[Stored data]
·····

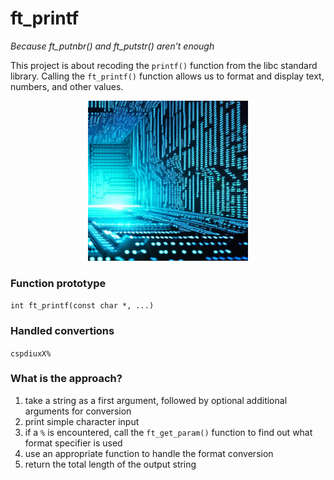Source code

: # ft_printf
*Because ft_putnbr() and ft_putstr() aren’t enough*

This project is about recoding the <code>printf()</code> function from the libc standard library. Calling the <code>ft_printf()</code> function allows us to format and display text, numbers, and other values.

<p align="center">
  <img width="256" height="256" src="resources/Hotpot_binary_typewriter.png">
</p>

### Function prototype

<code>int ft_printf(const char *, ...)</code>

### Handled convertions

<code>cspdiuxX%</code>

### What is the approach?
1. take a string as a first argument, followed by optional additional arguments for conversion
2. print simple character input
3. if a <code>%</code> is encountered, call the <code>ft_get_param()</code> function to find out what format specifier is used
4. use an appropriate function to handle the format conversion
5. return the total length of the output string

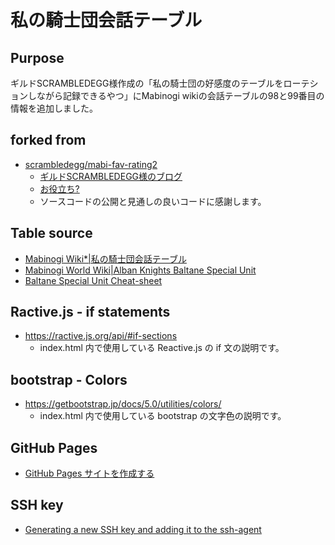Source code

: # 私の騎士団会話テーブル

## Purpose

ギルドSCRAMBLEDEGG様作成の「私の騎士団の好感度のテーブルをローテションしながら記録できるやつ」にMabinogi wikiの会話テーブルの98と99番目の情報を追加しました。


## forked from 

* [scrambledegg/mabi-fav-rating2](https://github.com/scrambledegg/mabi-fav-rating2)
    * [ギルドSCRAMBLEDEGG様のブログ](https://scrambledegg.github.io/)
    * [お役立ち?](https://scrambledegg.github.io/tool/)
    * ソースコードの公開と見通しの良いコードに感謝します。


## Table source

* [Mabinogi Wiki*|私の騎士団会話テーブル](https://wikiwiki.jp/mabinogi/%E7%A7%81%E3%81%AE%E9%A8%8E%E5%A3%AB%E5%9B%A3%E4%BC%9A%E8%A9%B1%E3%83%86%E3%83%BC%E3%83%96%E3%83%AB#vd92c004)
* [Mabinogi World Wiki|Alban Knights Baltane Special Unit](https://wiki.mabinogiworld.com/view/Alban_Knights_Baltane_Special_Unit#Conversations)
* [Baltane Special Unit Cheat-sheet](https://docs.google.com/spreadsheets/d/1_GWTmoYt6uSTQ0vsZ5MP09I7Wol7MuEtcSbYj0iDyLM/pubhtml?nxid=10#)


## Ractive.js - if statements

* https://ractive.js.org/api/#if-sections
    * index.html 内で使用している Reactive.js の if 文の説明です。


## bootstrap - Colors

* https://getbootstrap.jp/docs/5.0/utilities/colors/
    * index.html 内で使用している bootstrap の文字色の説明です。

## GitHub Pages

* [GitHub Pages サイトを作成する](https://docs.github.com/ja/pages/getting-started-with-github-pages/creating-a-github-pages-site)


## SSH key 

* [Generating a new SSH key and adding it to the ssh-agent](https://docs.github.com/en/authentication/connecting-to-github-with-ssh/generating-a-new-ssh-key-and-adding-it-to-the-ssh-agent)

·····

Problem to solve: Pictures are to be left out; the records above must be repeated word for word.

Result for this task:
Source code

: # ft_printf
*Because ft_putnbr() and ft_putstr() aren’t enough*

This project is about recoding the <code>printf()</code> function from the libc standard library. Calling the <code>ft_printf()</code> function allows us to format and display text, numbers, and other values.

<p align="center">
  <img width="256" height="256" src="resources/Hotpot_binary_typewriter.png">
</p>

### Function prototype

<code>int ft_printf(const char *, ...)</code>

### Handled convertions

<code>cspdiuxX%</code>

### What is the approach?
1. take a string as a first argument, followed by optional additional arguments for conversion
2. print simple character input
3. if a <code>%</code> is encountered, call the <code>ft_get_param()</code> function to find out what format specifier is used
4. use an appropriate function to handle the format conversion
5. return the total length of the output string

Source code

: # 私の騎士団会話テーブル

## Purpose

ギルドSCRAMBLEDEGG様作成の「私の騎士団の好感度のテーブルをローテションしながら記録できるやつ」にMabinogi wikiの会話テーブルの98と99番目の情報を追加しました。


## forked from 

* [scrambledegg/mabi-fav-rating2](https://github.com/scrambledegg/mabi-fav-rating2)
    * [ギルドSCRAMBLEDEGG様のブログ](https://scrambledegg.github.io/)
    * [お役立ち?](https://scrambledegg.github.io/tool/)
    * ソースコードの公開と見通しの良いコードに感謝します。


## Table source

* [Mabinogi Wiki*|私の騎士団会話テーブル](https://wikiwiki.jp/mabinogi/%E7%A7%81%E3%81%AE%E9%A8%8E%E5%A3%AB%E5%9B%A3%E4%BC%9A%E8%A9%B1%E3%83%86%E3%83%BC%E3%83%96%E3%83%AB#vd92c004)
* [Mabinogi World Wiki|Alban Knights Baltane Special Unit](https://wiki.mabinogiworld.com/view/Alban_Knights_Baltane_Special_Unit#Conversations)
* [Baltane Special Unit Cheat-sheet](https://docs.google.com/spreadsheets/d/1_GWTmoYt6uSTQ0vsZ5MP09I7Wol7MuEtcSbYj0iDyLM/pubhtml?nxid=10#)


## Ractive.js - if statements

* https://ractive.js.org/api/#if-sections
    * index.html 内で使用している Reactive.js の if 文の説明です。


## bootstrap - Colors

* https://getbootstrap.jp/docs/5.0/utilities/colors/
    * index.html 内で使用している bootstrap の文字色の説明です。

## GitHub Pages

* [GitHub Pages サイトを作成する](https://docs.github.com/ja/pages/getting-started-with-github-pages/creating-a-github-pages-site)


## SSH key 

* [Generating a new SSH key and adding it to the ssh-agent](https://docs.github.com/en/authentication/connecting-to-github-with-ssh/generating-a-new-ssh-key-and-adding-it-to-the-ssh-agent)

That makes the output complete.